↓

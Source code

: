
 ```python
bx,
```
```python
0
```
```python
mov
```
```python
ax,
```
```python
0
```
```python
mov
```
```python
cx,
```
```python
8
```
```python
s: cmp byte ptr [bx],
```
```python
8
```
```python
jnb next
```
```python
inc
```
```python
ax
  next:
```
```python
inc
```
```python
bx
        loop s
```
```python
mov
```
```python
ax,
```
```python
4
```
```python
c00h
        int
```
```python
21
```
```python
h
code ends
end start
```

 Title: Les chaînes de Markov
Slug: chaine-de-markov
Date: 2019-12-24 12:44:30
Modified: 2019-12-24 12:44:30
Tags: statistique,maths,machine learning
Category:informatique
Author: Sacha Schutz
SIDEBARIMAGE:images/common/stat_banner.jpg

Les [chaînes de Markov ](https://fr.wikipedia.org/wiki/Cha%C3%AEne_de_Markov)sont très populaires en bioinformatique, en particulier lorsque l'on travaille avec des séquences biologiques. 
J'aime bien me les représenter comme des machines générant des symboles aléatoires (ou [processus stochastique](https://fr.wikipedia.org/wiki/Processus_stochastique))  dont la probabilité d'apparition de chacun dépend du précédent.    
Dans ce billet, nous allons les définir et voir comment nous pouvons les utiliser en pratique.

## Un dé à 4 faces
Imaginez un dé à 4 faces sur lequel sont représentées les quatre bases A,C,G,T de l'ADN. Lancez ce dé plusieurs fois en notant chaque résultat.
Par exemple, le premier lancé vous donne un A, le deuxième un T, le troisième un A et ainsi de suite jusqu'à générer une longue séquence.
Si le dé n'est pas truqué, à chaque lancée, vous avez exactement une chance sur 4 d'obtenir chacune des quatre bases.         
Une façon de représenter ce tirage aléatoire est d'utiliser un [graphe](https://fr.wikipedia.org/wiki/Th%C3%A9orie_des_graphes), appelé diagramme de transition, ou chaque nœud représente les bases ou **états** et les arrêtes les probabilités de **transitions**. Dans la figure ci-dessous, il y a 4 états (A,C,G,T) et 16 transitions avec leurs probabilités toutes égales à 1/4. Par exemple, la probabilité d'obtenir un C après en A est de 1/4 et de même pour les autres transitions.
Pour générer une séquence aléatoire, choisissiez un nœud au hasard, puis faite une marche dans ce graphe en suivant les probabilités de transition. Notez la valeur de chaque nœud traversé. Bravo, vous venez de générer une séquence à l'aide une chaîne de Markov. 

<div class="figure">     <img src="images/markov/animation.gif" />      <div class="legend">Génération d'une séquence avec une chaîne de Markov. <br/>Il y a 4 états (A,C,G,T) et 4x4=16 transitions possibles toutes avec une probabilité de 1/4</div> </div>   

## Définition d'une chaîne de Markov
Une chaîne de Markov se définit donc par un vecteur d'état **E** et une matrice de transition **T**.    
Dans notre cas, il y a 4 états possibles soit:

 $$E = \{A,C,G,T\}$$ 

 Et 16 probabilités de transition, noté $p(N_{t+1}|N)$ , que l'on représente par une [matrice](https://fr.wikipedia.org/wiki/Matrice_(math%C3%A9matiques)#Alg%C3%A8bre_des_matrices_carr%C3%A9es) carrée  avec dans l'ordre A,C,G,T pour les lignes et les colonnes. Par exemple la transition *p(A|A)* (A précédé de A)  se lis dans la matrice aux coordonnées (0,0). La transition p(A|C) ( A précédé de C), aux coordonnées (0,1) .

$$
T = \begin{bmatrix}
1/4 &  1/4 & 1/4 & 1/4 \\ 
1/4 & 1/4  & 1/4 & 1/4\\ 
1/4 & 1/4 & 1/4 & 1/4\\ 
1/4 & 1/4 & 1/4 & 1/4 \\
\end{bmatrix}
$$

↑

→ **Required action**
Go through the listing and copy each line exactly.

→ **Solution to the problem**
Source code

:
 ```python
bx,
```
```python
0
```
```python
mov
```
```python
ax,
```
```python
0
```
```python
mov
```
```python
cx,
```
```python
8
```
```python
s: cmp byte ptr [bx],
```
```python
8
```
```python
jnb next
```
```python
inc
```
```python
ax
  next:
```
```python
inc
```
```python
bx
        loop s
```
```python
mov
```
```python
ax,
```
```python
4
```
```python
c00h
        int
```
```python
21
```
```python
h
code ends
end start
```

 Title: Les chaînes de Markov
Slug: chaine-de-markov
Date: 2019-12-24 12:44:30
Modified: 2019-12-24 12:44:30
Tags: statistique,maths,machine learning
Category:informatique
Author: Sacha Schutz
SIDEBARIMAGE:images/common/stat_banner.jpg

Les [chaînes de Markov ](https://fr.wikipedia.org/wiki/Cha%C3%AEne_de_Markov)sont très populaires en bioinformatique, en particulier lorsque l'on travaille avec des séquences biologiques. 
J'aime bien me les représenter comme des machines générant des symboles aléatoires (ou [processus stochastique](https://fr.wikipedia.org/wiki/Processus_stochastique))  dont la probabilité d'apparition de chacun dépend du précédent.    
Dans ce billet, nous allons les définir et voir comment nous pouvons les utiliser en pratique.

## Un dé à 4 faces
Imaginez un dé à 4 faces sur lequel sont représentées les quatre bases A,C,G,T de l'ADN. Lancez ce dé plusieurs fois en notant chaque résultat.
Par exemple, le premier lancé vous donne un A, le deuxième un T, le troisième un A et ainsi de suite jusqu'à générer une longue séquence.
Si le dé n'est pas truqué, à chaque lancée, vous avez exactement une chance sur 4 d'obtenir chacune des quatre bases.         
Une façon de représenter ce tirage aléatoire est d'utiliser un [graphe](https://fr.wikipedia.org/wiki/Th%C3%A9orie_des_graphes), appelé diagramme de transition, ou chaque nœud représente les bases ou **états** et les arrêtes les probabilités de **transitions**. Dans la figure ci-dessous, il y a 4 états (A,C,G,T) et 16 transitions avec leurs probabilités toutes égales à 1/4. Par exemple, la probabilité d'obtenir un C après en A est de 1/4 et de même pour les autres transitions.
Pour générer une séquence aléatoire, choisissiez un nœud au hasard, puis faite une marche dans ce graphe en suivant les probabilités de transition. Notez la valeur de chaque nœud traversé. Bravo, vous venez de générer une séquence à l'aide une chaîne de Markov. 

<div class="figure">     <img src="images/markov/animation.gif" />      <div class="legend">Génération d'une séquence avec une chaîne de Markov. <br/>Il y a 4 états (A,C,G,T) et 4x4=16 transitions possibles toutes avec une probabilité de 1/4</div> </div>   

## Définition d'une chaîne de Markov
Une chaîne de Markov se définit donc par un vecteur d'état **E** et une matrice de transition **T**.    
Dans notre cas, il y a 4 états possibles soit:

 $$E = \{A,C,G,T\}$$ 

 Et 16 probabilités de transition, noté $p(N_{t+1}|N)$ , que l'on représente par une [matrice](https://fr.wikipedia.org/wiki/Matrice_(math%C3%A9matiques)#Alg%C3%A8bre_des_matrices_carr%C3%A9es) carrée  avec dans l'ordre A,C,G,T pour les lignes et les colonnes. Par exemple la transition *p(A|A)* (A précédé de A)  se lis dans la matrice aux coordonnées (0,0). La transition p(A|C) ( A précédé de C), aux coordonnées (0,1) .

$$
T = \begin{bmatrix}
1/4 &  1/4 & 1/4 & 1/4 \\ 
1/4 & 1/4  & 1/4 & 1/4\\ 
1/4 & 1/4 & 1/4 & 1/4\\ 
1/4 & 1/4 & 1/4 & 1/4 \\
\end{bmatrix}
$$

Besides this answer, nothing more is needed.